● **Exercise directions**: In the entries below, how many lines contain the string "just"? Respond with the number only.

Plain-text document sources
▼▼▼

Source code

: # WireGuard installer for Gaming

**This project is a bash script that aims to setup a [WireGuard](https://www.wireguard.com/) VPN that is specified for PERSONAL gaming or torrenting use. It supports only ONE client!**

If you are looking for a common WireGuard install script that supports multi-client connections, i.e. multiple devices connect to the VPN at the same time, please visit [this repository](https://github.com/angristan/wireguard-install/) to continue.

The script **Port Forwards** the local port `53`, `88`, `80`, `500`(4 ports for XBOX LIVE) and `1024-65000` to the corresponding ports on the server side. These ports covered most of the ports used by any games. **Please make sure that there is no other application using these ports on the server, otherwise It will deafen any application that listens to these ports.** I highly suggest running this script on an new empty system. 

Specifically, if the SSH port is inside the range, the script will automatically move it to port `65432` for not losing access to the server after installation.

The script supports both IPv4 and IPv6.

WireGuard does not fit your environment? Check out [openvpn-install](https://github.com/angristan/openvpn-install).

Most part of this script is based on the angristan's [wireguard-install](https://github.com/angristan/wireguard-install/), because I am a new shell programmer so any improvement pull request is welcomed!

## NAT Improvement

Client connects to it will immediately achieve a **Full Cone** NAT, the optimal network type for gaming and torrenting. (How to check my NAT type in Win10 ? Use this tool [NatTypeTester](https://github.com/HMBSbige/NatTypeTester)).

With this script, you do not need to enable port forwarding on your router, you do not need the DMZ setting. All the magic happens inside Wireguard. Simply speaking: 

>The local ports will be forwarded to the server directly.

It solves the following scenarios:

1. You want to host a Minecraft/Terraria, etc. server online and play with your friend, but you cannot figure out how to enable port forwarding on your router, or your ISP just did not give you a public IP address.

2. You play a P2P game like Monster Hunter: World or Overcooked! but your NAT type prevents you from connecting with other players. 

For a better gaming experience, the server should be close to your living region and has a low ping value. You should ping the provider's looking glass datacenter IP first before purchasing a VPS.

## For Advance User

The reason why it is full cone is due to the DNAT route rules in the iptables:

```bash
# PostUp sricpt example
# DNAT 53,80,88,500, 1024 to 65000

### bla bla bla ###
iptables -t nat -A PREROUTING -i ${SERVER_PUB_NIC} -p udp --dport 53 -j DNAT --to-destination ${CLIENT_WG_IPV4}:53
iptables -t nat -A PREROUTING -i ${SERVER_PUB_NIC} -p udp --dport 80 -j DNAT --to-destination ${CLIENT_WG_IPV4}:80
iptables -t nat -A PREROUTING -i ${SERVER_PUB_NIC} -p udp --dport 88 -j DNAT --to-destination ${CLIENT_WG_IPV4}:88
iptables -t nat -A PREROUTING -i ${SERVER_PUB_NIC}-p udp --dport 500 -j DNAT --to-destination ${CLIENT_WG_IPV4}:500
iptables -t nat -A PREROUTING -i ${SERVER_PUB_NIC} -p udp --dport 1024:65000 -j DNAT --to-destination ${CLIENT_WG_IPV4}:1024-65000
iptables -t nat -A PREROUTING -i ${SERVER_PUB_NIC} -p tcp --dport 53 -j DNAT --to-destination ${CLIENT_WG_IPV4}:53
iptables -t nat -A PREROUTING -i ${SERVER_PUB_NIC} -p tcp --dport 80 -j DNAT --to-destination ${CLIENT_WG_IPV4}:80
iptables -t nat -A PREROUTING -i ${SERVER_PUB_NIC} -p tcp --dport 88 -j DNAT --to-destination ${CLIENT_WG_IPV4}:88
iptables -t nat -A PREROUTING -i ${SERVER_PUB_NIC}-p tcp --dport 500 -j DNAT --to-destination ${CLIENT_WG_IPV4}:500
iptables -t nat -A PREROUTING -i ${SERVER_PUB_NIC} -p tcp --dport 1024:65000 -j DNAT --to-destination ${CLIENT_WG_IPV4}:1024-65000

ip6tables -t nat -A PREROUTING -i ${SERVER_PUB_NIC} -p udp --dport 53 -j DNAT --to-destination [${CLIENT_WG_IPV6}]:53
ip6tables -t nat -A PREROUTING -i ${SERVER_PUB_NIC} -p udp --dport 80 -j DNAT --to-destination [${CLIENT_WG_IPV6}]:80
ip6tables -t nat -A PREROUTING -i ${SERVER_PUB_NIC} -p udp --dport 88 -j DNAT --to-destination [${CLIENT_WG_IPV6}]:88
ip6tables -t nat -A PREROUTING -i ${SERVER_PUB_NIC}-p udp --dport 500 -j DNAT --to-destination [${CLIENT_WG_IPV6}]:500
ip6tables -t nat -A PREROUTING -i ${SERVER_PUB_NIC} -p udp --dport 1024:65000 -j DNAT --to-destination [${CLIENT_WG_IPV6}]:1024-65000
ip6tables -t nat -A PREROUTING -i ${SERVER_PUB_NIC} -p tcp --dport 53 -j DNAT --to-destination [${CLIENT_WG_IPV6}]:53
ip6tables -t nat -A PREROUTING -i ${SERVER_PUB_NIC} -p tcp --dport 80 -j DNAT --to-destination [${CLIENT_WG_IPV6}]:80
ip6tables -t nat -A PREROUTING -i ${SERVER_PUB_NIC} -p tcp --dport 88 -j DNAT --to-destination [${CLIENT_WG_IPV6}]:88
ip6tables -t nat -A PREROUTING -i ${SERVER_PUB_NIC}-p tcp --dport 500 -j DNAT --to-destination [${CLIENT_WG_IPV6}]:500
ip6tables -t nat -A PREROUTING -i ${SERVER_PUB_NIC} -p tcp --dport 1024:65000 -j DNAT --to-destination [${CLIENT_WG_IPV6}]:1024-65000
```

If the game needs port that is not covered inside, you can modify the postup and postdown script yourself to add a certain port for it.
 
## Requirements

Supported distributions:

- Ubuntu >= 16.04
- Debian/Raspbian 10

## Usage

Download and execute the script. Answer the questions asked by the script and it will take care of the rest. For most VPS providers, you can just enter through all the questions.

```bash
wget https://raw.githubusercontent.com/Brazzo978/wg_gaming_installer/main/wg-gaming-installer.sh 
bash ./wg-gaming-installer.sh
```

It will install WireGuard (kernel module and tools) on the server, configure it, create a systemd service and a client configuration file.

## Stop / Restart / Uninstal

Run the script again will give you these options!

▲▲▲

● **Reply**: 2